程宗揚認真還了一禮,然後問道:「你怎么來洛都了?」
「接到消息,屬下和吳少校正好在臨安,隨即與秦執事一同北上,午後剛抵達洛都。」
「長伯也來了?」
「聽說紫姑娘的事,吳少校去了校尉府。」
盧景摸出一把蠶豆,邊吃邊道:「若不是他們趕來,我能回去見唐季臣?」
「會之呢?」
匡仲玉道:「秦執事帶著家眷,落後數日路程。我們一營來了十二名兄弟,五人與秦執事同行,其余七人都已經到了洛都。」
十天時間從臨安趕到洛都,這速度堪比宋國日行五百里的金牌急腳遞。有了這一批得力的助手,程宗揚整個人都輕松起來,連日來的壓力頓時少了一半,笑道:「既然匡神仙開口,姓韓的今晚必死無疑!咱們先別急著動手,安安心心在樓上看戲!」
校尉府內人影穿梭,府中的仆人都在忙碌。忽然院中一盞燈籠熄滅,府內的仆人仿佛得到信號,各自回房,緊閉門窗,只剩下執戟的甲士和一名便服男子。

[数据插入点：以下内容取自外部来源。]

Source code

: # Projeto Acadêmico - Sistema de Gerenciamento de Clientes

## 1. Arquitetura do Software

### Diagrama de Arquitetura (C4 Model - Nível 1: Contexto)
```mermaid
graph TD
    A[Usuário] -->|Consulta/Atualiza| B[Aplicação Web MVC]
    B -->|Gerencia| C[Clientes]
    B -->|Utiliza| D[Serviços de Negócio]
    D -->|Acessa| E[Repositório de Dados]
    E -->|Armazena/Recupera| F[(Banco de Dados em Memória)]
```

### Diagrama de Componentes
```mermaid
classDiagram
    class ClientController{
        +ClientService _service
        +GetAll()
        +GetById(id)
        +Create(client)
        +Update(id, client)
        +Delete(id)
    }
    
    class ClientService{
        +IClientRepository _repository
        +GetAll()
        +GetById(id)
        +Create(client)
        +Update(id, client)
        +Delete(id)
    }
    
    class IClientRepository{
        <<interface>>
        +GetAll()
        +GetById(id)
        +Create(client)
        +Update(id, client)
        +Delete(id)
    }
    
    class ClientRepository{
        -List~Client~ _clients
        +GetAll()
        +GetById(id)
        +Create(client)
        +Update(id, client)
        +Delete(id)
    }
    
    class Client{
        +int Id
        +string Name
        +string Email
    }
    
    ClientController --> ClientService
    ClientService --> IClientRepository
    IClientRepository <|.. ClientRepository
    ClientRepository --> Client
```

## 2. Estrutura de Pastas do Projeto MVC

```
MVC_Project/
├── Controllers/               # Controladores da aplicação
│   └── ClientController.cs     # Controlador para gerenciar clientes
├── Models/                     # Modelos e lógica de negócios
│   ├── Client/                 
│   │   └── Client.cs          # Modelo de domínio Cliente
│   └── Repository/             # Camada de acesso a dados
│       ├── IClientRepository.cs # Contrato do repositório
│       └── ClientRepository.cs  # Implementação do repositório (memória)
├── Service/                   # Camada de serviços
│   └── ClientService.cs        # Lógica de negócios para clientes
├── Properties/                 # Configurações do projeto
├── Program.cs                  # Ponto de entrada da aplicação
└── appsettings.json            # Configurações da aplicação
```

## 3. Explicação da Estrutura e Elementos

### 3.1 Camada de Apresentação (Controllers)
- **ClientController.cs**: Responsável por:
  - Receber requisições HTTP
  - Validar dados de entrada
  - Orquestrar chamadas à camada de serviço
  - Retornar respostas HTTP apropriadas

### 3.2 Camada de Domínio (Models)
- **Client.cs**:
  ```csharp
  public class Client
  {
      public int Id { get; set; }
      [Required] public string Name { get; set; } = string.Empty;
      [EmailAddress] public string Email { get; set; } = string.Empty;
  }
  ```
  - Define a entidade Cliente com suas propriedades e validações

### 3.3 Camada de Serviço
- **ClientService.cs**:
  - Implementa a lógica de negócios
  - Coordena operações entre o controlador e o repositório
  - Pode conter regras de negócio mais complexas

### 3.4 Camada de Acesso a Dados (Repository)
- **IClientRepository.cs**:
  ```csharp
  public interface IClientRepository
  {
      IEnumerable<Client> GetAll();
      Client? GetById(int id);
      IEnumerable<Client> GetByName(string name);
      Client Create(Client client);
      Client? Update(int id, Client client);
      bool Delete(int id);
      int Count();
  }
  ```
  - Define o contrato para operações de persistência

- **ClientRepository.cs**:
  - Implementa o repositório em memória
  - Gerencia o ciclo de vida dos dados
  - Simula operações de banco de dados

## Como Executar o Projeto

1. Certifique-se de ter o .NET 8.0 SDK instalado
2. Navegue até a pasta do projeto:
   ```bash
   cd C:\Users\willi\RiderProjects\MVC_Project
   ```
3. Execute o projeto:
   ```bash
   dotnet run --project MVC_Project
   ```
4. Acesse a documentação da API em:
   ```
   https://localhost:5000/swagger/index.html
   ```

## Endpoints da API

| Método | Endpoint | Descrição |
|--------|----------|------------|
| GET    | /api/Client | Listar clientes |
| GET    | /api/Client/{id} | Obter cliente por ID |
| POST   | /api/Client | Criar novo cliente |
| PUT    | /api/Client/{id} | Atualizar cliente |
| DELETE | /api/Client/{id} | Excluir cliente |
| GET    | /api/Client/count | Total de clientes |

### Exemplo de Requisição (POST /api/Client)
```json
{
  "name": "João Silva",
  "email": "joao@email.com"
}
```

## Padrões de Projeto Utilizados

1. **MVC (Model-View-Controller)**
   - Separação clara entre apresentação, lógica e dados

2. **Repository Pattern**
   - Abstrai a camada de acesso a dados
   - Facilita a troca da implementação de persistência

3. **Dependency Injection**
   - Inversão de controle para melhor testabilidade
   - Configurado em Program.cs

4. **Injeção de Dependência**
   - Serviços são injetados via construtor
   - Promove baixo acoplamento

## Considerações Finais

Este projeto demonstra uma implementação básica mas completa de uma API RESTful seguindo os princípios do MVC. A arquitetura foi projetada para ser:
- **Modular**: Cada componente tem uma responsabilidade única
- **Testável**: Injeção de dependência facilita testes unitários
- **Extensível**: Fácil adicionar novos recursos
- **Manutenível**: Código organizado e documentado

那男子年逾四旬,頭上戴著一頂輕便的紗冠,負手立在階前。
「那人就是陳升?」望樓距校尉府一里有余,又是夜間,即使程宗揚修為大進,也難以看清那人的面容,只不過遠遠看去,那人並不像一個主掌漢國最精銳射手的糾糾武夫。
程宗揚摸著下巴道:「當了二十年書佐,突然間飛黃騰達……這人有什么後台?」
「他三年前死了老婆,續弦是內庭一名宦官的侄女。」
「哪位宦官?」
盧景想了想,「似乎姓具。」
具瑗嗎?那可是為天子掌管印璽的近侍。陳升如果真是抱上具瑗的大腿,兩年間一口氣升至八校尉之一的射聲校尉,也不算意外。
侍中廬失火,再遇上呂閎那個什么都敢說的大嘴巴,這一番鬧騰,單超八成是來不了了。少了單超,今晚的宴會只剩陳升和韓定國這一主一賓兩人。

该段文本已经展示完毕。